Todo resulta muy extraño, y la ansiedad reina por cualquier lugar. Muchos han dejado de trabajar y no saben si volverán a ocupar sus puestos laborales, salvo que pasen a engrosar las plazas necesarias requeridas para aumentar en proporción desmedida la fabricación de aviones de combate con tecnología laser, cazas autónomos manejados por robots, drones de impacto, misiles tierra-aire, y un sinfín de ingenios bélicos de ataque y protección que ante un agravio económico padecido por las circunstancias, podría existir una explicación compensatoria a la transparencia que se dice mantener.. ¿verdad?.

Apreciados lectores, lo que es justo reconocer, ya que de buena fuente procede la información, será recordar que esos movimientos industriales están sucediendo desde una gran demanda a una pequeña u humilde escala, tal es el ejemplo de Japón que acaba de adquirir por 23.000 millones de dólares 105 aeronaves de combate F-35 Joint Strike Fighter, al igual que se están dotando otros países de capacidad de respuesta aérea que presumiblemente no estaría contemplada en los presupuestos de una recesión que ya en 2019 amenazaba, ahora en mayor magnitud, con riesgos de endeudamiento gigantesco que al parecer no importa soportar. Y en lo que respecta a España temblarían los economistas y auditores las inversiones que se están realizando en material balístico y adaptación de visores IRIS-T (Infra Red Imaging System Tail) especialmente concebidos para blancos aéreos rapidísimos, no pudiendo relatar por miedo a las represalias que pudieran derivarse de revelación de información sensible, muchísimos más detalles sobre la “globalidad normalizada” que bajo este aspecto prevalece y no es reportada en esta materia, lo que nuevamente hace predecir, que una pandemia sanitaria está muy bien para disuadir al posible enemigo de un “aliado imprevisto e invisible”, toda vez que se experimenta con alinear a la población, quitarse de encima residual humano, maduro, costoso e inservible, que pudiera entorpecer el resultado de otras acciones violentas si llegasen a producirse heridos de consideración.

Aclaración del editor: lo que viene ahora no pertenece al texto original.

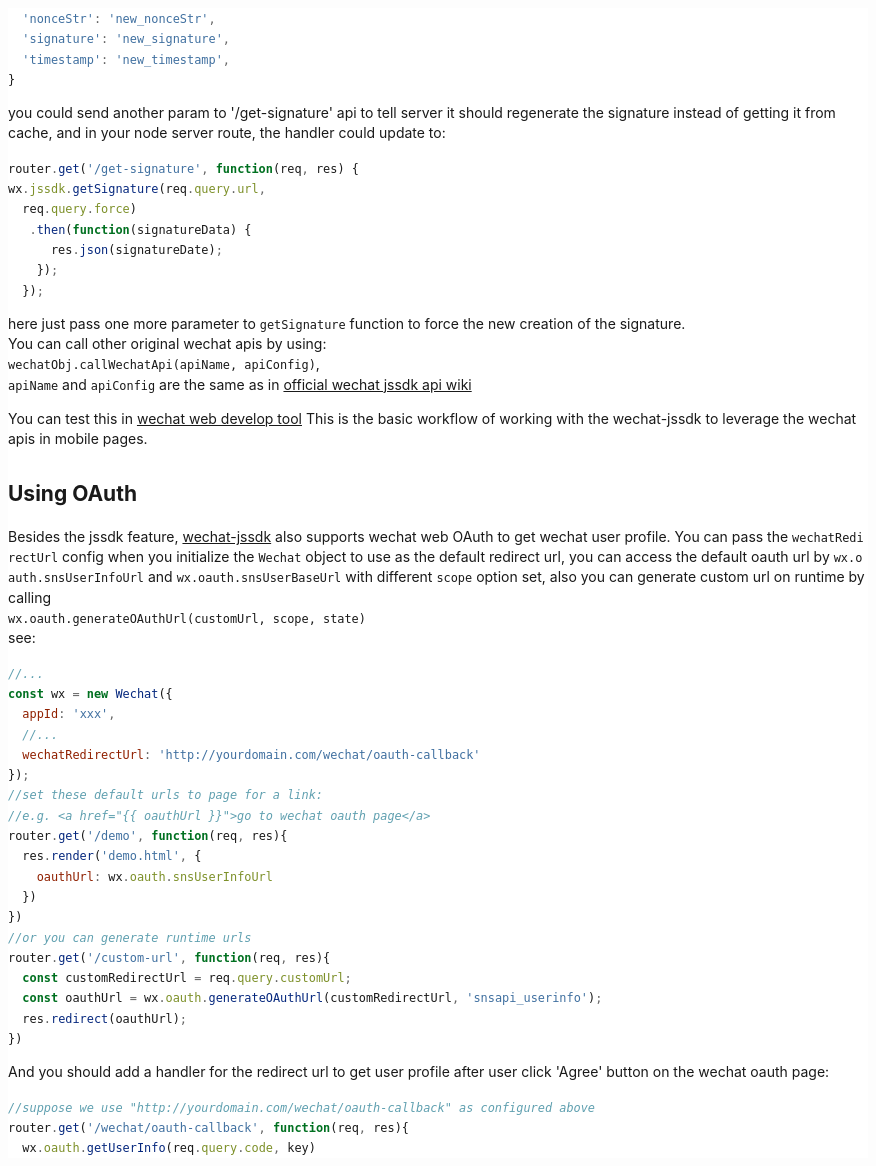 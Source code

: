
```javascript
  'nonceStr': 'new_nonceStr',
  'signature': 'new_signature',
  'timestamp': 'new_timestamp',
}
```
you could send another param to '/get-signature' api to tell server it should regenerate the signature instead of getting it from cache, and in your node server route, the handler could update to:
```javascript
router.get('/get-signature', function(req, res) {    
wx.jssdk.getSignature(req.query.url, 
  req.query.force)
   .then(function(signatureData) {
      res.json(signatureDate);
    });  
  });
```
here just pass one more parameter to `getSignature` function to force the new creation of the signature.  
You can call other original wechat apis by using:  
`wechatObj.callWechatApi(apiName, apiConfig)`,  
`apiName` and `apiConfig` are the same as in [official wechat jssdk api wiki](https://mp.weixin.qq.com/wiki/11/74ad127cc054f6b80759c40f77ec03db.html#.E9.99.84.E5.BD.952-.E6.89.80.E6.9C.89JS.E6.8E.A5.E5.8F.A3.E5.88.97.E8.A1.A8)

You can test this in [wechat web develop tool](https://mp.weixin.qq.com/wiki/10/e5f772f4521da17fa0d7304f68b97d7e.html)
This is the basic workflow of working with the wechat-jssdk to leverage the wechat apis in mobile pages.

<h2 id="using-oauth" href="#using-oauth">Using OAuth</h2>

Besides the jssdk feature, [wechat-jssdk](https://github.com/JasonBoy/wechat-jssdk) also supports wechat web OAuth to get wechat user profile. You can pass the `wechatRedirectUrl` config when you initialize the `Wechat` object to use as the default redirect url, you can access the default oauth url by `wx.oauth.snsUserInfoUrl` and `wx.oauth.snsUserBaseUrl` with different `scope` option set, also you can generate custom url on runtime by calling  
`wx.oauth.generateOAuthUrl(customUrl, scope, state)`  
see:   
```javascript
//...
const wx = new Wechat({
  appId: 'xxx',
  //...
  wechatRedirectUrl: 'http://yourdomain.com/wechat/oauth-callback'
});
//set these default urls to page for a link:
//e.g. <a href="{{ oauthUrl }}">go to wechat oauth page</a>
router.get('/demo', function(req, res){
  res.render('demo.html', {
    oauthUrl: wx.oauth.snsUserInfoUrl
  })
})
//or you can generate runtime urls
router.get('/custom-url', function(req, res){
  const customRedirectUrl = req.query.customUrl;
  const oauthUrl = wx.oauth.generateOAuthUrl(customRedirectUrl, 'snsapi_userinfo');
  res.redirect(oauthUrl);
})
```
And you should add a handler for the redirect url to get user profile after user click 'Agree' button on the wechat oauth page:
```javascript
//suppose we use "http://yourdomain.com/wechat/oauth-callback" as configured above
router.get('/wechat/oauth-callback', function(req, res){
  wx.oauth.getUserInfo(req.query.code, key)
```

Todo el mundo calla, y lo que habría que empezar a sospechar es cuando han empezado o lo harán, mezclarnos tranquilizantes con el agua o con vacunas para diezmar a los inútiles, corregir un desequilibrio de un exceso poblacional que bien pudiera ser pactado entre todos los gobiernos, dejando la esterilidad en neutra decisión, por si hay que hacer acopio de una nueva sabia preparada y educada para venderla al mejor postor. Y nos imaginamos que ya deben intuir a quiénes nos podemos referir, aunque naturalmente estas impresiones corresponden o deberían considerarse así a un aficionado a lo conspiranoico y de muy débil y dramática sensibilidad, por lo que deberán disculpar el atrevimiento por osar a quitarme la máscara de hierro y el sombrero de hojalata para escribir lo que muchos considerarán sandeces, ya que la verdad sigue estando ahí fuera.. y nadie presiente lo que nos amenaza, ya sea de este mundo o del que ya viene velozmente, aunque con precauciones no vaya a resultar que terminen en un hospital de campaña.  

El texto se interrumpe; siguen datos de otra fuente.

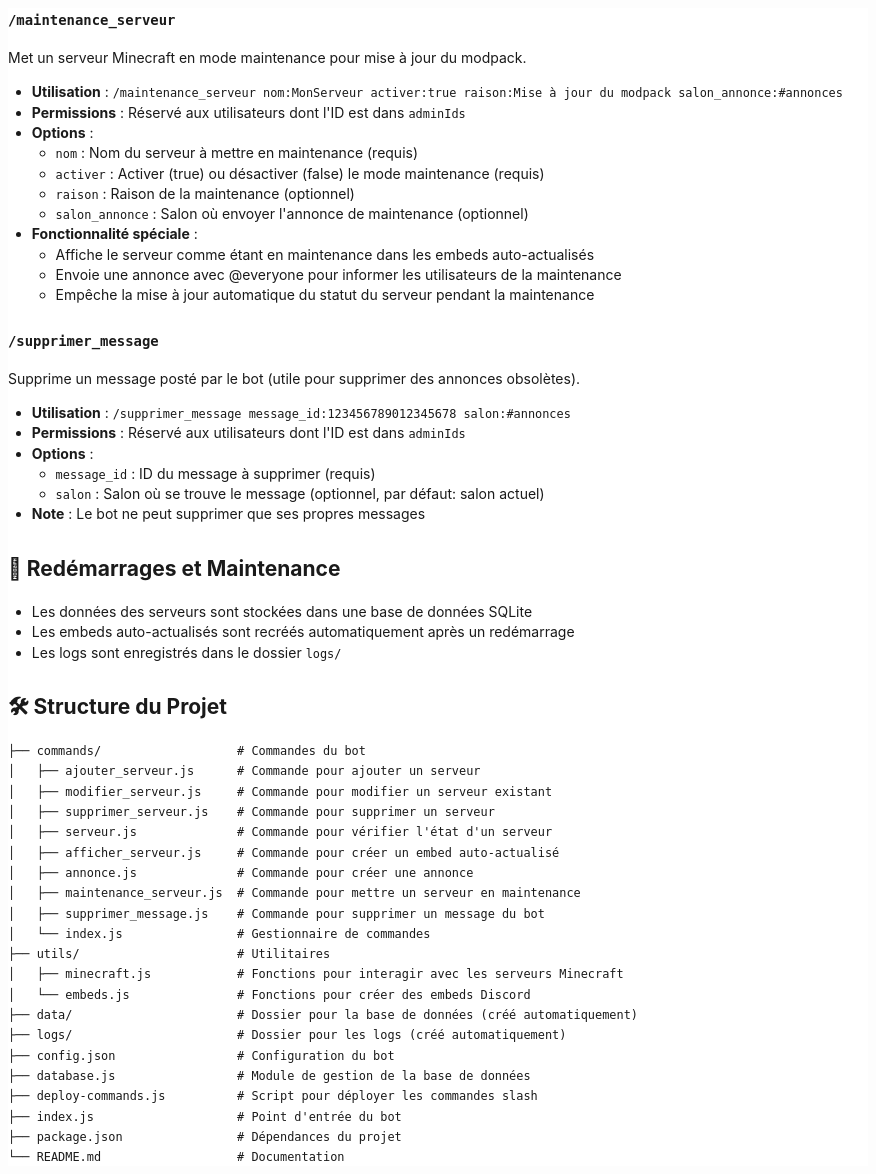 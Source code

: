 ### `/maintenance_serveur`
Met un serveur Minecraft en mode maintenance pour mise à jour du modpack.
- **Utilisation** : `/maintenance_serveur nom:MonServeur activer:true raison:Mise à jour du modpack salon_annonce:#annonces`
- **Permissions** : Réservé aux utilisateurs dont l'ID est dans `adminIds`
- **Options** :
  - `nom` : Nom du serveur à mettre en maintenance (requis)
  - `activer` : Activer (true) ou désactiver (false) le mode maintenance (requis)
  - `raison` : Raison de la maintenance (optionnel)
  - `salon_annonce` : Salon où envoyer l'annonce de maintenance (optionnel)
- **Fonctionnalité spéciale** : 
  - Affiche le serveur comme étant en maintenance dans les embeds auto-actualisés
  - Envoie une annonce avec @everyone pour informer les utilisateurs de la maintenance
  - Empêche la mise à jour automatique du statut du serveur pendant la maintenance

### `/supprimer_message`
Supprime un message posté par le bot (utile pour supprimer des annonces obsolètes).
- **Utilisation** : `/supprimer_message message_id:123456789012345678 salon:#annonces`
- **Permissions** : Réservé aux utilisateurs dont l'ID est dans `adminIds`
- **Options** :
  - `message_id` : ID du message à supprimer (requis)
  - `salon` : Salon où se trouve le message (optionnel, par défaut: salon actuel)
- **Note** : Le bot ne peut supprimer que ses propres messages

## 🔄 Redémarrages et Maintenance

- Les données des serveurs sont stockées dans une base de données SQLite
- Les embeds auto-actualisés sont recréés automatiquement après un redémarrage
- Les logs sont enregistrés dans le dossier `logs/`

## 🛠️ Structure du Projet

```
├── commands/                   # Commandes du bot
│   ├── ajouter_serveur.js      # Commande pour ajouter un serveur
│   ├── modifier_serveur.js     # Commande pour modifier un serveur existant
│   ├── supprimer_serveur.js    # Commande pour supprimer un serveur
│   ├── serveur.js              # Commande pour vérifier l'état d'un serveur
│   ├── afficher_serveur.js     # Commande pour créer un embed auto-actualisé
│   ├── annonce.js              # Commande pour créer une annonce
│   ├── maintenance_serveur.js  # Commande pour mettre un serveur en maintenance
│   ├── supprimer_message.js    # Commande pour supprimer un message du bot
│   └── index.js                # Gestionnaire de commandes
├── utils/                      # Utilitaires
│   ├── minecraft.js            # Fonctions pour interagir avec les serveurs Minecraft
│   └── embeds.js               # Fonctions pour créer des embeds Discord
├── data/                       # Dossier pour la base de données (créé automatiquement)
├── logs/                       # Dossier pour les logs (créé automatiquement)
├── config.json                 # Configuration du bot
├── database.js                 # Module de gestion de la base de données
├── deploy-commands.js          # Script pour déployer les commandes slash
├── index.js                    # Point d'entrée du bot
├── package.json                # Dépendances du projet
└── README.md                   # Documentation
```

Es una teoría, es una revelación, es una locura fruto del inducido coronavirus que ya huele a mortífero fatal de embuste sideral, probablemente para mantenernos inquietos, taciturnos, distraídos y no estorbar en las magistrales decisiones de los divinos inteligentes que por el buen camino nos llevan y creen que lo harán, en lo que podríamos denominar una operación de castigo que todavía está por dilucidar. Consejo estéril : no pensar demasiado y mucho cuidado con las jeringuillas que al igual que las cerbatanas son certeras y dañinas.